I have a dual core xeon with 2GB of real memory and 10Gb of real memory configured not to use the OOM killer (vm.overcommit_memory = 2 and vm.overcommit_ratio = 50). I boot with the nomodeset (to avoid display problem) and the elevator=deadline (to try to get better interactive response) kernel parameters.
Occassionally when I do yum updates yum's memory usage baloons to over 2Gb (this is supposedly a bug in rpm libs) and when this happens I often see problems. When I am remote I can get normal ping responses from the machine but opening new ssh or smtp sessions will hang.
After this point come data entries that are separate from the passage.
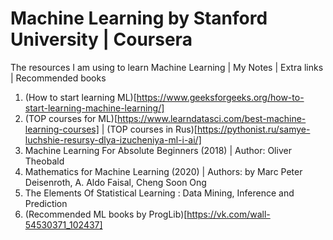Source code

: # Machine Learning by Stanford University | Coursera
The resources I am using to learn Machine Learning | My Notes | Extra links | Recommended books

1. (How to start learning ML)[https://www.geeksforgeeks.org/how-to-start-learning-machine-learning/]
2. (TOP courses for ML)[https://www.learndatasci.com/best-machine-learning-courses] | (TOP courses in Rus)[https://pythonist.ru/samye-luchshie-resursy-dlya-izucheniya-ml-i-ai/]
3. Machine Learning For Absolute Beginners (2018) | Author: Oliver Theobald
4. Mathematics for Machine Learning (2020) | Authors: by Marc Peter Deisenroth, A. Aldo Faisal, Cheng Soon Ong
5. The Elements Of Statistical Learning : Data Mining, Inference and Prediction 
6. (Recommended ML books by ProgLib)[https://vk.com/wall-54530371_102437]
When I am local the mouse will move extremely slowly and things will eventually appear to hang. On at least one case I was able to kill off yum and things seemed to return to normal.
The last kernel I saw this happen on was 2.6.27-0.354.rc7.git3.fc10.x86_64 though I am now using 2.6.27-0.372.rc8.fc10.x86_64.
Version-Release number of selected component (if applicable):
It isn't easy to reproduce.
Steps to Reproduce:
I had this happen again with kernel 2.6.27-0.372.rc8.fc10.x86_64. Updating lots of kde components seems to be a good way to trigger the yum/rpmlibs bug which triggers the apparent kernel bug.
In this case my console X session slowly ground to a halt and I needed to reboot the system as things were dead before i could kill the yum process.
Created attachment 318096 [details]
I forgot to add some relevant information about file system and block devices.
All my filesystems are ext3. Everything (including swap) is using dm-crypt on top of md raid 1.
I have now seen this with the 382 kernel. Pings still got a response, but the ssh sessions I had open (one running yum and another just sitting with a shell prompt) did not respond.
I have not seen this happen with my home system which uses filesystems on raid devices, but not encrypted devices (except for temporarily mounted usb drives).
I will have a good chance to get this to happen again Monday morning when I get access to the machine again. Most likely trying the yum update again will get the lockup to happen again. If you have something that I can do to collect more information about the problem please let me know. I'll be checking this bug report before trying any updates.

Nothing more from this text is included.